Each method results in a fully automated solution that further assists the press brake operator by automatically streamlining the guarding configuration in the bend program to achieve maximum productivity and efficiency outcomes.

Additional benefits

In addition to the significant performance and productivity advantages, automated guarding provides some additional benefits. Depending on the type of safety and guarding system and the operator’s knowledge and experience, it could take anywhere from one minute to several minutes to adjust and setup the device, then test and check that the device and machine are safe to operate before production can commence. If the operator encounters an issue because of a setup or configuration error, then more time is wasted trying to resolve the issue. Automation eliminates these manual steps, saving valuable time and avoids the possibility of additional time lost due to incorrect setup.

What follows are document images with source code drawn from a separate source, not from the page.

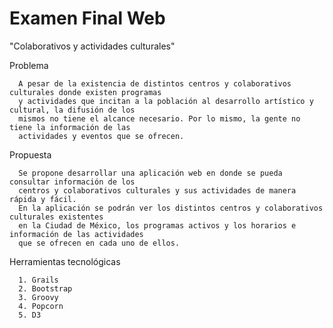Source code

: # Examen Final Web

"Colaborativos y actividades culturales"

Problema

      A pesar de la existencia de distintos centros y colaborativos culturales donde existen programas 
      y actividades que incitan a la población al desarrollo artístico y cultural, la difusión de los 
      mismos no tiene el alcance necesario. Por lo mismo, la gente no tiene la información de las 
      actividades y eventos que se ofrecen. 
        
Propuesta

      Se propone desarrollar una aplicación web en donde se pueda consultar información de los 
      centros y colaborativos culturales y sus actividades de manera rápida y fácil. 
      En la aplicación se podrán ver los distintos centros y colaborativos culturales existentes
      en la Ciudad de México, los programas activos y los horarios e información de las actividades
      que se ofrecen en cada uno de ellos. 

Herramientas tecnológicas

      1. Grails
      2. Bootstrap
      3. Groovy 
      4. Popcorn 
      5. D3


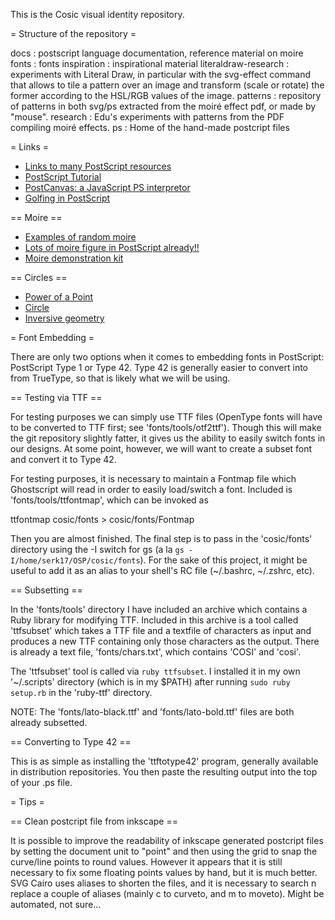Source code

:This is the Cosic visual identity repository.

= Structure of the repository =


docs
:    postscript language documentation, reference material on moire
fonts
:    fonts
inspiration
:    inspirational material
literaldraw-research
:    experiments with Literal Draw, in particular with the svg-effect command that allows to tile a pattern over an image and transform (scale or rotate) the former according to the HSL/RGB values of the image.
patterns
:   repository of patterns in both svg/ps extracted from the moiré effect pdf, or made by "mouse".
research
:   Edu's experiments with patterns from the PDF compiling moiré effects.
ps
:   Home of the hand-made postcript files


= Links =

* [Links to many PostScript resources](http://www.inkguides.com/postscript-programming.asp)
* [PostScript Tutorial](http://www.tailrecursive.org/postscript/postscript.html)
* [PostCanvas: a JavaScript PS interpretor](http://www.feiri.de/pcan/)
* [Golfing in PostScript](https://sites.google.com/site/codegolfingtips/Postscript)

== Moire ==

* [Examples of random moire](http://4z.com/people/emin-gabrielyan/public/070212-random-moire/)
* [Lots of moire figure in PostScript already!!](http://diwww.epfl.ch/w3lsp/books/moire/figs1.html)
* [Moire demonstration kit](http://diwww.epfl.ch/w3lsp/books/moire/kit1.html) 

== Circles ==

* [Power of a Point](http://en.wikipedia.org/wiki/File:E8PetrieFull.svg)
* [Circle](http://en.wikipedia.org/wiki/Circle)
* [Inversive geometry](http://en.wikipedia.org/wiki/Inversive_geometry)


= Font Embedding =

There are only two options when it comes to embedding fonts in PostScript: PostScript Type 1 or Type 42. Type 42 is generally easier to convert into from TrueType, so that is likely what we will be using.

== Testing via TTF ==

For testing purposes we can simply use TTF files (OpenType fonts will have to be converted to TTF first; see 'fonts/tools/otf2ttf'). Though this will make the git repository slightly fatter, it gives us the ability to easily switch fonts in our designs. At some point, however, we will want to create a subset font and convert it to Type 42.

For testing purposes, it is necessary to maintain a Fontmap file which Ghostscript will read in order to easily load/switch a font. Included is 'fonts/tools/ttfontmap', which can be invoked as

  ttfontmap cosic/fonts > cosic/fonts/Fontmap

Then you are almost finished. The final step is to pass in the 'cosic/fonts' directory using the -I switch for gs (a la `gs -I/home/serk17/OSP/cosic/fonts`). For the sake of this project, it might be useful to add it as an alias to your shell's RC file (~/.bashrc, ~/.zshrc, etc).

== Subsetting ==

In the 'fonts/tools' directory I have included an archive which contains a Ruby library for modifying TTF. Included in this archive is a tool called 'ttfsubset' which takes a TTF file and a textfile of characters as input and produces a new TTF containing only those characters as the output. There is already a text file, 'fonts/chars.txt', which contains 'COSI' and 'cosi'. 

The 'ttfsubset' tool is called via `ruby ttfsubset`. I installed it in my own '~/.scripts' directory (which is in my $PATH) after running `sudo ruby setup.rb` in the 'ruby-ttf' directory.

NOTE: The 'fonts/lato-black.ttf' and 'fonts/lato-bold.ttf' files are both already subsetted.

== Converting to Type 42 ==

This is as simple as installing the 'ttftotype42' program, generally available in distribution repositories. You then paste the resulting output into the top of your .ps file.

= Tips = 

== Clean postcript file from inkscape == 

It is possible to improve the readability of inkscape generated postcript files by setting the document unit to "point" and then using the grid to snap the curve/line points to round values. However it appears that it is still necessary to fix some floating points values by hand, but it is much better. SVG Cairo uses aliases to shorten the files, and it is necessary to search n replace a couple of aliases (mainly c to curveto, and m to moveto). Might be automated, not sure...
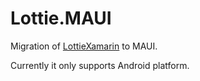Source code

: # Lottie.MAUI

Migration of [LottieXamarin](https://github.com/luberda-molinet/FFImageLoading) to MAUI. 

Currently it only supports Android platform.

When it comes to machine safety, the training of operators and supervisors is of upmost importance. Periodic retraining of existing staff and training of new staff requires an investment in time and resources, especially in workplaces with high staff turnover rates. Safety training covers many aspects of machine operation, including the basics of machine operation, hazards associated with various moving parts, proper tool installation, handling and setup, correct material handling, and an understanding of the safety and guarding system, setup, checking, and operation.

While automation is not intended to eliminate the need for operators to be trained, it does ensure that the press brake is always safe to operate, even if the operator is unfamiliar with the machine, and thereby takes much of the responsibility away from the operator. Manual processes are eliminated, so the machine is always safe to operate.

The technology to achieve full automation has now been developed and press brakes designed with fully autonomous guarding will soon be widely available.